*WHAT YOU WILL DO*
Please retype all of the records below word for word, leaving out any pictures.

*LISTED ENTRIES*

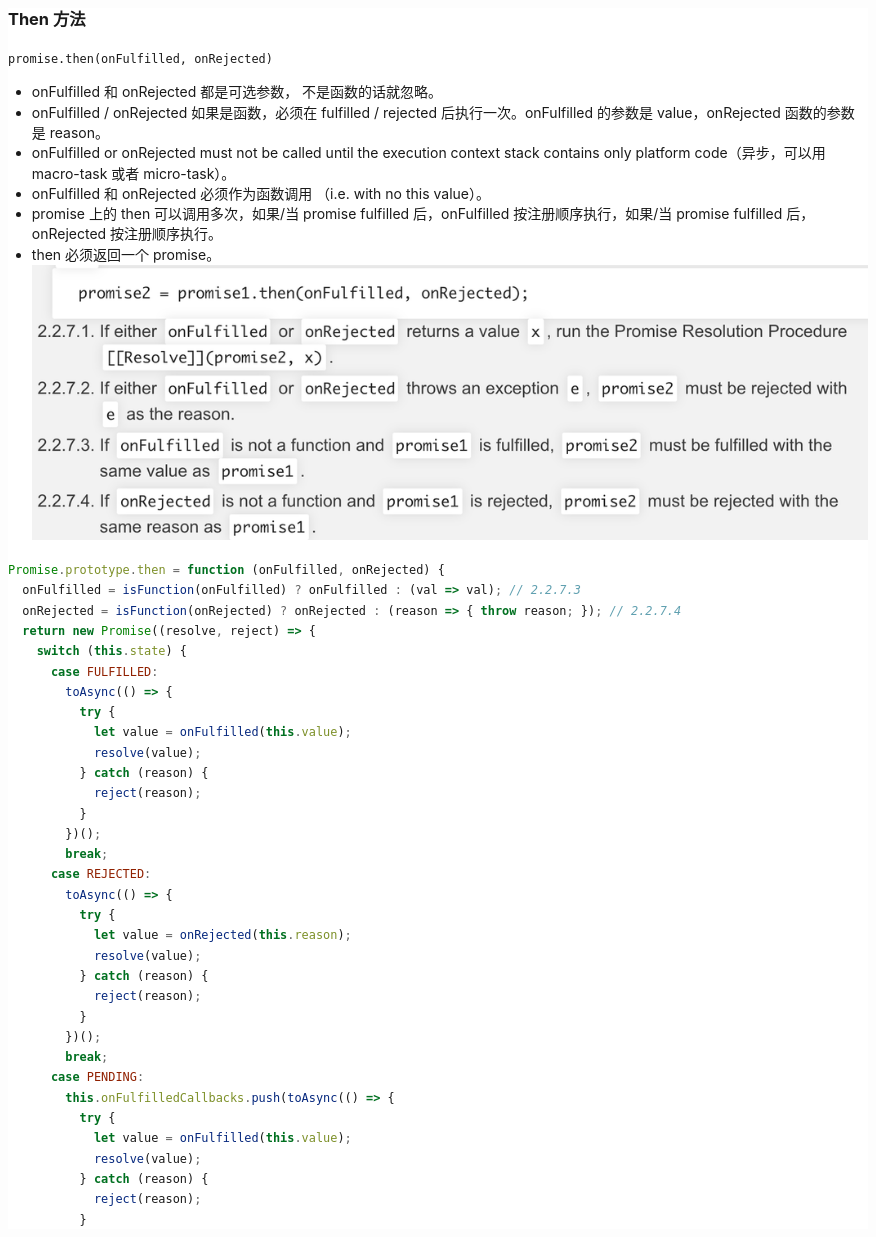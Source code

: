 
### Then 方法

`promise.then(onFulfilled, onRejected)`

* onFulfilled 和 onRejected 都是可选参数， 不是函数的话就忽略。
* onFulfilled / onRejected 如果是函数，必须在 fulfilled / rejected 后执行一次。onFulfilled 的参数是 value，onRejected 函数的参数是 reason。
* onFulfilled or onRejected must not be called until the execution context stack contains only platform code（异步，可以用 macro-task 或者 micro-task）。
* onFulfilled 和 onRejected 必须作为函数调用 （i.e. with no this value）。
* promise 上的 then 可以调用多次，如果/当 promise fulfilled 后，onFulfilled 按注册顺序执行，如果/当 promise fulfilled 后，onRejected 按注册顺序执行。
* then 必须返回一个 promise。
  ![then](./assets/then.png)

```js
Promise.prototype.then = function (onFulfilled, onRejected) {
  onFulfilled = isFunction(onFulfilled) ? onFulfilled : (val => val); // 2.2.7.3
  onRejected = isFunction(onRejected) ? onRejected : (reason => { throw reason; }); // 2.2.7.4
  return new Promise((resolve, reject) => {
    switch (this.state) {
      case FULFILLED:
        toAsync(() => {
          try {
            let value = onFulfilled(this.value);
            resolve(value);
          } catch (reason) {
            reject(reason);
          }
        })();
        break;
      case REJECTED:
        toAsync(() => {
          try {
            let value = onRejected(this.reason);
            resolve(value);
          } catch (reason) {
            reject(reason);
          }
        })();
        break;
      case PENDING:
        this.onFulfilledCallbacks.push(toAsync(() => {
          try {
            let value = onFulfilled(this.value);
            resolve(value);
          } catch (reason) {
            reject(reason);
          }
```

*OUTPUT*
Source code

: 
### Then 方法

`promise.then(onFulfilled, onRejected)`

* onFulfilled 和 onRejected 都是可选参数， 不是函数的话就忽略。
* onFulfilled / onRejected 如果是函数，必须在 fulfilled / rejected 后执行一次。onFulfilled 的参数是 value，onRejected 函数的参数是 reason。
* onFulfilled or onRejected must not be called until the execution context stack contains only platform code（异步，可以用 macro-task 或者 micro-task）。
* onFulfilled 和 onRejected 必须作为函数调用 （i.e. with no this value）。
* promise 上的 then 可以调用多次，如果/当 promise fulfilled 后，onFulfilled 按注册顺序执行，如果/当 promise fulfilled 后，onRejected 按注册顺序执行。
* then 必须返回一个 promise。
  ![then](./assets/then.png)

```js
Promise.prototype.then = function (onFulfilled, onRejected) {
  onFulfilled = isFunction(onFulfilled) ? onFulfilled : (val => val); // 2.2.7.3
  onRejected = isFunction(onRejected) ? onRejected : (reason => { throw reason; }); // 2.2.7.4
  return new Promise((resolve, reject) => {
    switch (this.state) {
      case FULFILLED:
        toAsync(() => {
          try {
            let value = onFulfilled(this.value);
            resolve(value);
          } catch (reason) {
            reject(reason);
          }
        })();
        break;
      case REJECTED:
        toAsync(() => {
          try {
            let value = onRejected(this.reason);
            resolve(value);
          } catch (reason) {
            reject(reason);
          }
        })();
        break;
      case PENDING:
        this.onFulfilledCallbacks.push(toAsync(() => {
          try {
            let value = onFulfilled(this.value);
            resolve(value);
          } catch (reason) {
            reject(reason);
          }
```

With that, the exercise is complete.